Up here on high Mendip is probably not the best place for arable farming because the soil is rather thin. It’s better for grazing, but almost all the fields we saw have been “improved” and grazed mostly by sheep – which has had a baleful effect on the wildflowers and grasses. One footpath was speckled with wasted nitrate fertiliser granules which had been sprayed over it by a careless farmer. The soil up here, between 600 and 900 feet above sea level, overlays carboniferous limestone which drains freely into the many cave complexes. We’ve had a couple of field trips up here in the past, and we’ve visited some of the nature reserves that have escaped improvement and the wildflowers in those small protected areas are both marvellous and often rare.

All our sightings today were as common as muck, but not the least unwelcome for it. I had a go at identifying the crop in an arable field from the tillering leaves. It was a trick taught to me by a retired grain salesman called Richard Hiscock and it’s dead simple when you know what you’re looking for. You need to find out what ligules, auricles, sheaths and blades are and then have a proper look at the plant in question. In this case the fact that there were no auricles and it had short ligules so it was a crop of oats – easy peasy!

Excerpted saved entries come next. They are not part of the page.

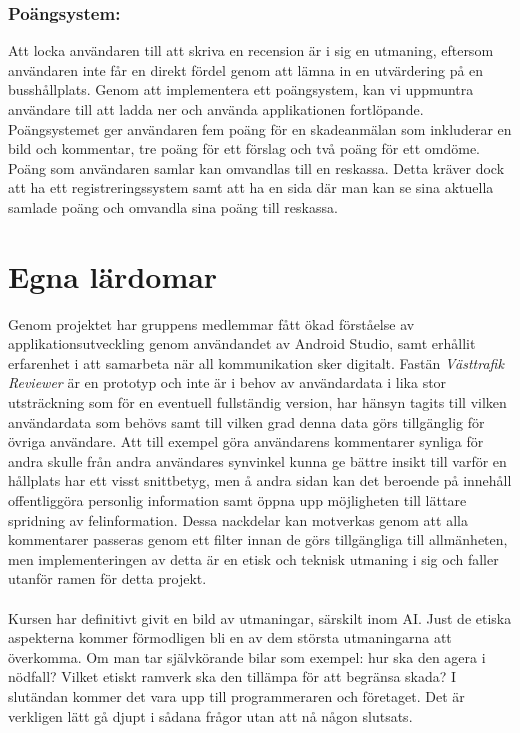 \documentclass{article}
\begin{document}
\subsubsection*{Poängsystem: }
Att locka användaren till att skriva en recension är i sig en utmaning, eftersom användaren inte får en direkt fördel genom att lämna in en utvärdering på en busshållplats. Genom att implementera ett poängsystem, kan vi uppmuntra användare till att ladda ner och använda applikationen fortlöpande. Poängsystemet ger användaren fem poäng för en skadeanmälan som inkluderar en bild och kommentar, tre poäng för ett förslag och två poäng för ett omdöme. Poäng som användaren samlar kan omvandlas till en reskassa. Detta kräver dock att ha ett registreringssystem samt att ha en sida där man kan se sina aktuella samlade poäng och omvandla sina poäng till reskassa.

\section*{Egna lärdomar}
Genom projektet har gruppens medlemmar fått ökad förståelse av applikationsutveckling genom användandet av Android Studio, samt erhållit erfarenhet i att samarbeta när all kommunikation sker digitalt. Fastän \textit{Västtrafik Reviewer} är en prototyp och inte är i behov av användardata i lika stor utsträckning som för en eventuell fullständig version, har hänsyn tagits till vilken användardata som behövs samt till vilken grad denna data görs tillgänglig för övriga användare. Att till exempel göra användarens kommentarer synliga för andra skulle från andra användares synvinkel kunna ge bättre insikt till varför en hållplats har ett visst snittbetyg, men å andra sidan kan det beroende på innehåll offentliggöra personlig information samt öppna upp möjligheten till lättare spridning av felinformation. Dessa nackdelar kan motverkas genom att alla kommentarer passeras genom ett filter innan de görs tillgängliga till allmänheten, men implementeringen av detta är en etisk och teknisk utmaning i sig och faller utanför ramen för detta projekt.
\\\\
Kursen har definitivt givit en bild av utmaningar, särskilt inom AI. Just de etiska aspekterna kommer förmodligen bli en av dem största utmaningarna att överkomma. Om man tar självkörande bilar som exempel: hur ska den agera i nödfall? Vilket etiskt ramverk ska den tillämpa för att begränsa skada? I slutändan kommer det vara upp till programmeraren och företaget. Det är verkligen lätt gå djupt i sådana frågor utan att nå någon slutsats.
\end{document}

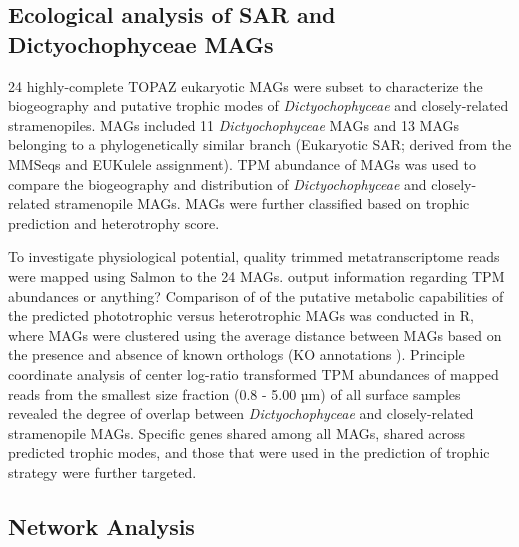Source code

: \documentclass[12pt]{article}
\numberwithin{equation}{section}
\begin{document}
\subsection*{Ecological analysis of SAR and Dictyochophyceae MAGs}
24 highly-complete TOPAZ eukaryotic MAGs were subset to characterize the biogeography and putative trophic modes of \emph{Dictyochophyceae} and closely-related stramenopiles. MAGs included 11 \emph{Dictyochophyceae} MAGs and 13 MAGs belonging to a phylogenetically similar branch (Eukaryotic SAR; derived from the MMSeqs and EUKulele assignment). TPM abundance of MAGs was used to compare the biogeography and distribution of \emph{Dictyochophyceae} and closely-related stramenopile MAGs. MAGs were further classified based on trophic prediction and heterotrophy score. 

To investigate physiological potential, quality trimmed metatranscriptome reads were mapped using Salmon \cite{Patro2017Salmon} to the 24 MAGs. output information regarding TPM abundances or anything? Comparison of of the putative metabolic capabilities of the predicted phototrophic versus heterotrophic MAGs was conducted in R, where MAGs were clustered using the average distance between MAGs based on the presence and absence of known orthologs (KO annotations \citep{Kanehisa_2019}). Principle coordinate analysis of center log-ratio transformed TPM abundances of mapped reads from the smallest size fraction (0.8 - 5.00 µm) of all surface samples revealed the degree of overlap between \emph{Dictyochophyceae} and closely-related stramenopile MAGs. Specific genes shared among all MAGs, shared across predicted trophic modes, and those that were used in the prediction of trophic strategy \citep{} were further targeted.

\subsection*{Network Analysis} 
\end{document}
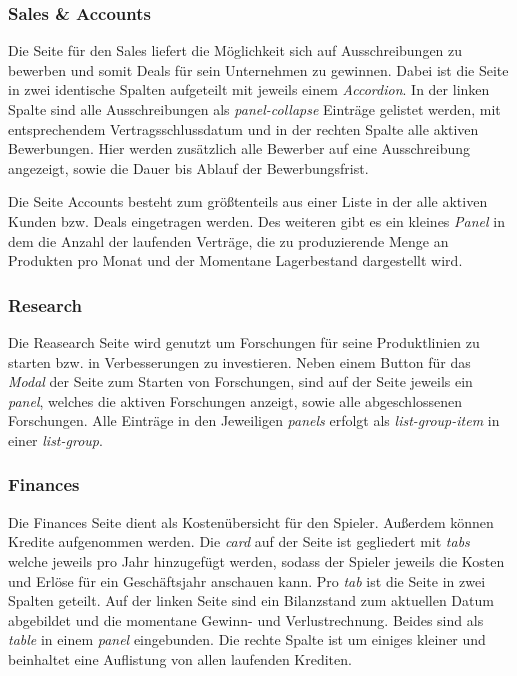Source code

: \subsubsection{Sales \& Accounts}
Die Seite für den Sales liefert die Möglichkeit sich auf Ausschreibungen zu bewerben und somit Deals für sein Unternehmen zu gewinnen. Dabei ist die Seite in zwei identische Spalten aufgeteilt mit jeweils einem \textit{Accordion}. In der linken Spalte sind alle Ausschreibungen als \textit{panel-collapse} Einträge gelistet werden, mit entsprechendem Vertragsschlussdatum und in der rechten Spalte alle aktiven Bewerbungen. Hier werden zusätzlich alle Bewerber auf eine Ausschreibung angezeigt, sowie die Dauer bis Ablauf der Bewerbungsfrist.
\par Die Seite Accounts besteht zum größtenteils aus einer Liste in der alle aktiven Kunden bzw. Deals eingetragen werden. Des weiteren gibt es ein kleines \textit{Panel} in dem die Anzahl der laufenden Verträge, die zu produzierende Menge an Produkten pro Monat und der Momentane Lagerbestand dargestellt wird.

\subsubsection{Research}
Die Reasearch Seite wird genutzt um Forschungen für seine Produktlinien zu starten bzw. in Verbesserungen zu investieren. Neben einem Button für das \textit{Modal} der Seite zum Starten von Forschungen, sind auf der Seite jeweils ein \textit{panel}, welches die aktiven Forschungen anzeigt, sowie alle abgeschlossenen Forschungen. Alle Einträge in den Jeweiligen \textit{panels} erfolgt als \textit{list-group-item} in einer \textit{list-group}.

\subsubsection{Finances}
Die Finances Seite dient als Kostenübersicht für den Spieler. Außerdem können Kredite aufgenommen werden. Die \textit{card} auf der Seite ist gegliedert mit \textit{tabs} welche jeweils pro Jahr hinzugefügt werden, sodass der Spieler jeweils die Kosten und Erlöse für ein Geschäftsjahr anschauen kann. Pro \textit{tab} ist die Seite in zwei Spalten geteilt. Auf der linken Seite sind ein Bilanzstand zum aktuellen Datum abgebildet und die momentane Gewinn- und Verlustrechnung. Beides sind als \textit{table} in einem \textit{panel} eingebunden. Die rechte Spalte ist um einiges kleiner und beinhaltet eine Auflistung von allen laufenden Krediten.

So here are a few of today’s everyday beauties. Nothing rare, in fact most of the flowers we saw today are ubiquitous, but after a year in lockdown it was like meeting long lost friends. The butterflies too were out and about- again nothing rare, but who could not like the sight of a Brimstone butterfly going about its busyness. At Ebbor Rocks we stood and watched a buzzard using the thermals above the escarpment over Wookey Hole to quarter the ground looking for prey. There were yellow archangel – Lamium galeobdolon; ground ivy – Glechoma hederacea; violet (don’t know which because I left the guide at home but probably sweet violet – Viola odorata; cuckoo flower or lady’s mantle – Cardamine pratensis; and finally the dandelion which – due to its propensity for interbreeding with its cousins, requires a PhD to identify fully and so it enjoys the latin name Taraxacum officinale agg. Dandelion peak season is around St Georges day – April 23rd and that being the case we’ll be keeping a close eye open for some St George’s mushrooms while we’re here. They used to grow in the (grievously unimproved) garden of our previous house.

Author: Dave Pole

I've spent my life doing a lot of things, all of them interesting and many of them great fun. When most people see my CV they probably think I'm making things up because it includes being a rather bad welder and engineering dogsbody, a potter, a groundsman and bus driver. I taught in a prison and in one of those ghastly old mental institutions as an art therapist and I spent ten years as a community artist. I was one of the founding members of Spike Island, which began life as Artspace Bristol. ! wrote a column for Bristol Evening Post (I got sacked three times, in which I take some pride) and I worked in local and network radio and then finally became an Anglican parish priest for 25 years, retiring at 68 when I realised that the institutional church and me were on different paths. What interests me? It would be easier to list what doesn't, but I love cooking and baking with our home grown ingredients. I'm fascinated by botany and wildlife in general, and botanical illustration. We have a camper van that takes us to the wild places, we love walking, especially in the hills, and we take too many photographs. But what really animates me is the question "what does it mean to be human?". I've spent my life exploring it in every possible way and the answer is ..... well, today it's sitting in the van in the rain and looking across Ramsey Sound towards Ramsey Island. But it might as easily be digging potatoes or making pickle, singing or finding an orchid or just sitting. But it sure as hell doesn't mean getting a promotion, beasting your co-workers or being obsequious to power, which ensured that my rise to greatness in the Church of England flatlined 30 years ago after about 2 days. But I'm still here and still searching for that elusive sweet spot, and I don't have to please anyone any more. Over the last 50 or so years we've had a succession of gardens, some more like wildernesses when we were both working full-time, but now we're back in the game with our two allotments in Bath.